Abstract

The chapter makes the case for a realist approach to the political-ethical experience of living in illiberal regimes. It starts with an explanation for why realism is neither an ideal nor a non-ideal theory: it is because political realism (in its every form) is based on the rejection of what the chapter calls the justificatory model of normative political theory. The justificatory model contends that a satisfactory normative explanation of any political-ethical phenomenon has to rest on a coherent ethical theory. Realism, in contrast, argues that normative political theory cannot be merely an expanded, applied form of ethical theory.
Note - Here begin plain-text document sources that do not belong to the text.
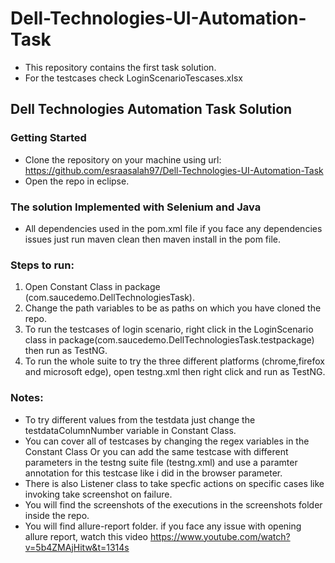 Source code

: # Dell-Technologies-UI-Automation-Task
- This repository contains the first task solution.
- For the testcases check <od> LoginScenarioTescases.xlsx </od> 

## Dell Technologies Automation Task Solution

### Getting Started

- Clone the repository on your machine using url: https://github.com/esraasalah97/Dell-Technologies-UI-Automation-Task
- Open the repo in eclipse.

### The solution Implemented with Selenium and Java 

- All dependencies used in the <od> pom.xml </od> file if you face any dependencies issues just run maven clean then maven install in the pom file.</br>

### Steps to run:

1) Open Constant Class in package (com.saucedemo.DellTechnologiesTask).
2) Change the path variables  to be as paths on which you have cloned the repo.
3) To run the testcases of login scenario, right click in the LoginScenario class in package(com.saucedemo.DellTechnologiesTask.testpackage) then run as TestNG.
4) To run the whole suite to try the three different platforms (chrome,firefox and microsoft edge), open testng.xml then right click and run as TestNG.</br>

### Notes: 

- To try different values from the testdata just change the testdataColumnNumber variable in Constant Class.
- You can cover all of testcases by changing the regex variables in the Constant Class Or you can add the same testcase with 
different parameters in the testng suite file (testng.xml) and use a paramter annotation for this testcase like i did in the browser parameter.
- There is also Listener class to take specfic actions on specific cases like invoking take screenshot on failure.
- You will find the screenshots of the executions in the screenshots folder inside the repo.
- You will find allure-report folder. if you face any issue with opening allure report, watch this video
  https://www.youtube.com/watch?v=5b4ZMAjHitw&t=1314s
It does not necessarily mean that a realist should deny the relevance of moral considerations to politics (even though radical realists might sometimes think so) but at least that any strict distinction between moral and non-moral, facts and values is untenable and that, accordingly, a genuinely political ethics should focus on the all-things-considered answers to the everyday challenges of politics (as liberal realists tend to think). In other words, the chapter argues that it is possible to offer a normative political theory outside the narrow constraints of the justificatory model. The chapter then turns to methodological questions and argues that there are at least two main forms of realist political theory: genealogy (preferred mostly by radical realists) and ethical phenomenology (preferred by liberal realists). After examining both approaches, the chapter contends that the specific purposes of the book an ethical phenomenology with a genealogical edge would be the best option.